In some cases, these links are easy to see and represent what is known as the atopic march.Children with food allergies or skin conditions such as eczema may develop seasonal allergy symptoms such as sneezing, itching, and sore throat as they get older.
Then the symptoms disappear for a while. They can return in your 20s, 30s and 40s when you are exposed to allergies. Possible triggers of allergy in adults may include:
- Exposure to allergens with decreased immune function . This happens when you are sick, pregnant, or suffering from a compromised immune system.
- Having little exposure to the allergen during childhood . You may not have been exposed to high enough levels to trigger a reaction until adulthood.
- Moving to a new home or work with new allergens . This can include plants and trees that you have not encountered before.
- Having a pet for the first time . Research shows that this can happen after a long period of absence of pets.
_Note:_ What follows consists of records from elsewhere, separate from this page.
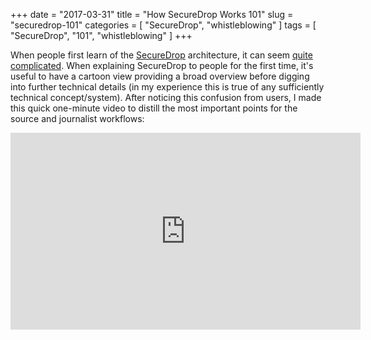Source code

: +++
date = "2017-03-31"
title = "How SecureDrop Works 101"
slug = "securedrop-101"
categories = [ "SecureDrop", "whistleblowing" ]
tags = [ "SecureDrop", "101", "whistleblowing" ]
+++

When people first learn of the [SecureDrop](https://securedrop.org) architecture, it can seem [quite complicated](https://securedrop.org/media/images/sd_diagram.width-800.png). When explaining SecureDrop to people for the first time, it's useful to have a cartoon view providing a broad overview before digging into further technical details (in my experience this is true of any sufficiently technical concept/system). After noticing this confusion from users, I made this quick one-minute video to distill the most important points for the source and journalist workflows:

<iframe width="560" height="315" src="https://www.youtube.com/embed/LkgN244ggzs" frameborder="0" allow="accelerometer; autoplay; encrypted-media; gyroscope; picture-in-picture" allowfullscreen></iframe>
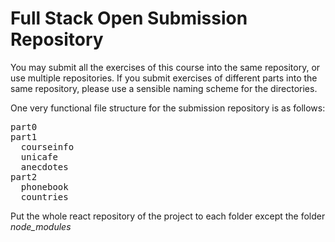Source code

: # Full Stack Open Submission Repository

You may submit all the exercises of this course into the same repository, or use multiple repositories. If you submit exercises of different parts into the same repository, please use a sensible naming scheme for the directories.

One very functional file structure for the submission repository is as follows:

<pre>
part0
part1
  courseinfo
  unicafe
  anecdotes
part2
  phonebook
  countries
</pre>

Put the whole react repository of the project to each folder except the folder <i>node_modules</i>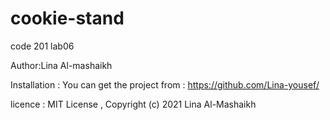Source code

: # cookie-stand

code 201
lab06 
 
Author:Lina Al-mashaikh

Installation : You can get the project from : https://github.com/Lina-yousef/ 

licence : MIT License , Copyright (c) 2021 Lina Al-Mashaikh 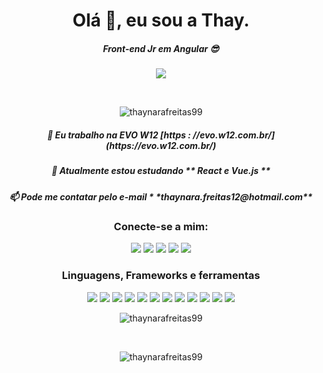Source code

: <h1 align = "center"> Olá 👋, eu sou a Thay. </h1>
<h5 align = "center"> Front-end Jr em Angular 😎</h3>

<p align = "center "> <img  src="https://media.giphy.com/media/LwFeDOu5VITgab0aDK/giphy.gif"/> </p>

<br/>

<p align = "center "> <img src="https://komarev.com/ghpvc/?username=thaynarafreitas99&label=Profile%20views&color=0e75b6&style=flat" alt ="thaynarafreitas99"/> </p>

  <h5 align = "center">🔭 Eu trabalho na EVO W12 [https : //evo.w12.com.br/] (https://evo.w12.com.br/) </h3>
  <h5 align = "center">🌱 Atualmente estou estudando ** React e Vue.js ** </h3>
  <h5 align = "center">📫 Pode me contatar pelo e-mail * *thaynara.freitas12@hotmail.com** </h3>


<h3 align = "center"> Conecte-se a mim: </h3>

<div align = "center"> <div>

[<img  src="https://img.shields.io/badge/twitter-%231DA1F2.svg?&style=for-the-badge&logo=twitter&logoColor=white" />](https://twitter.com/USERNAME)
[<img  src="https://img.shields.io/badge/linkedin-%230077B5.svg?&style=for-the-badge&logo=linkedin&logoColor=white" />](https://www.linkedin.com/in/thaynara-freitas/) 
[<img  src = "https://img.shields.io/badge/instagram-%23E4405F.svg?&style=for-the-badge&logo=instagram&logoColor=white">](https://www.instagram.com/_tha01/)
[<img  src = "https://img.shields.io/badge/facebook-%231877F2.svg?&style=for-the-badge&logo=facebook&logoColor=white">](https://www.facebook.com/USERNAME)
[<img  src = "https://img.shields.io/badge/Spotify-1ED760?&style=for-the-badge&logo=spotify&logoColor=white">](https://www.spotify.com/USERNAME)

<h3 align = "center"> Linguagens, Frameworks e ferramentas </h3>

<div align = "center"> <div>

<img  src="https://img.shields.io/badge/HTML-239120?style=for-the-badge&logo=html5&logoColor=white" />
<img  src="https://img.shields.io/badge/HTML5-E34F26?style=for-the-badge&logo=html5&logoColor=white" />
<img  src = "https://img.shields.io/badge/CSS3-1572B6?style=for-the-badge&logo=css3&logoColor=white">
<img  src = "https://img.shields.io/badge/JavaScript-F7DF1E?style=for-the-badge&logo=javascript&logoColor=black">
<img  src = "https://img.shields.io/badge/Node.js-43853D?style=for-the-badge&logo=node.js&logoColor=white">
<img  src = "https://img.shields.io/badge/TypeScript-007ACC?style=for-the-badge&logo=typescript&logoColor=white">
<img  src = "https://img.shields.io/badge/Sass-CC6699?style=for-the-badge&logo=sass&logoColor=white">
<img  src = "https://img.shields.io/badge/Angular-DD0031?style=for-the-badge&logo=angular&logoColor=white">
<img  src = "https://img.shields.io/badge/Bootstrap-563D7C?style=for-the-badge&logo=bootstrap&logoColor=white">
<img  src = "https://img.shields.io/badge/Material--UI-0081CB?style=for-the-badge&logo=material-ui&logoColor=white">
<img  src = "https://img.shields.io/badge/Visual_Studio_Code-0078D4?style=for-the-badge&logo=visual%20studio%20code&logoColor=white">
<img  src = "https://img.shields.io/badge/Git-F05032?style=for-the-badge&logo=git&logoColor=white">

<br/>

<p align = "center"> <img  src = "https://github-readme-stats.vercel.app/api/top-langs?username=thaynarafreitas99&show_icons=true&locale=en&layout=compact" alt = "thaynarafreitas99" /> </p>

<br/>

<p align = "center"> <img  src = "https://github-readme-stats.vercel.app/api?username=thaynarafreitas99&show_icons=true&locale=en" alt = "thaynarafreitas99" /> </p>


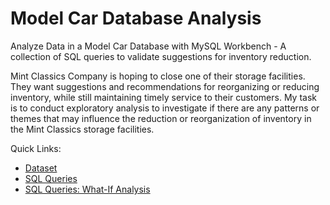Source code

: # Model Car Database Analysis

Analyze Data in a Model Car Database with MySQL Workbench - A collection of SQL queries to validate suggestions for inventory reduction. 

Mint Classics Company is hoping to close one of their storage facilities. They want suggestions and recommendations for reorganizing or reducing inventory, while still maintaining timely service to their customers. 
My task is to conduct exploratory analysis to investigate if there are any patterns or themes that may influence the reduction or reorganization of inventory in the Mint Classics storage facilities. 

Quick Links:
* [Dataset](https://d3c33hcgiwev3.cloudfront.net/2oM-7bPhQAK0DX4vqIQ_JQ_596ae3ede6934608af481acc56cb18f1_mintclassicsDB.sql?Expires=1701993600&Signature=dShvrtGJLsQD2jDNaa~4YrY9RMnItBt9vtQaxiN6PeFpDNgNMmnV3eu8q6RRgu66Mo9YmvipbRfHsgXCuLKOvraKCq7vbGuQN664xB5X8ot0~N-txScgkRcM5d2OYhUdoKy1jy6RCkTKQNX1afuYxThRPKe-klWcSlNfuyCuuf0_&Key-Pair-Id=APKAJLTNE6QMUY6HBC5A)
* [SQL Queries](https://github.com/phelpsbp/Project-Files/blob/3c8c39bf9f01a87146c3d4f53b2cc4d33905e882/SQL/ModelCarDatabaseAnalysis/Mints%20Classics%20SQL%20Queries.sql)
* [SQL Queries: What-If Analysis]()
Can allergies go away over time?
The short answer is yes.
Even if you develop allergies as an adult, you may notice that they start to disappear again when you turn 50 or older.
This is due to the fact that with age your immune function decreases, so the immune response to allergens also becomes less pronounced.
Some allergies that you have as a child may also disappear when you are a teenager, and in adulthood may only appear a few times in your life before they disappear forever.
Here are some possible treatments for allergies, whether they are mild seasonal allergies, heavy food or contact allergies:
- Take antihistamines . Antihistamines, such as cetirizine (Zyrtec) or diphenhydramine (Benadryl), can reduce or control your symptoms. Take them before you are exposed to the allergen.
- Take the skin prick test . This test will help you see which allergens are causing your reactions.Once you know what you are allergic to, you can try to avoid that allergen or minimize your exposure.
- Consider allergy shots (immunotherapy) . These shots can gradually improve your immunity to allergic reactions over the years after regular shots.
- Keep an adrenaline autoinjector (EpiPen) nearby . Having an EpiPen is important in case you are accidentally exposed to allergies that can lead to low blood pressure and swelling of the throat / airways, making breathing difficult or impossible (anaphylaxis).
- Tell others about your allergy . If your symptoms are serious or life-threatening, they will know how to treat you if you have an allergic reaction.
When to see a doctor
Some allergy symptoms are mild and can be treated by reducing exposure to the allergen or taking medications.
But some symptoms are serious enough to disrupt your life or even threaten your life.
Seek emergency medical attention or ask someone for help if you notice any of the following symptoms:
- feeling dizzy
- Abnormal swelling of the tongue or throat 90 120
- rash or urticaria all over the body
- abdominal cramps 90 120
- feeling embarrassed or disoriented
- high temperature
- anaphylaxis (swelling and closing of the throat, shortness of breath, low blood pressure)
- loss of consciousness
You can develop allergies at any time during your life.
Some of these can be mild and are subject to seasonal fluctuations in the amount of this allergen in the air.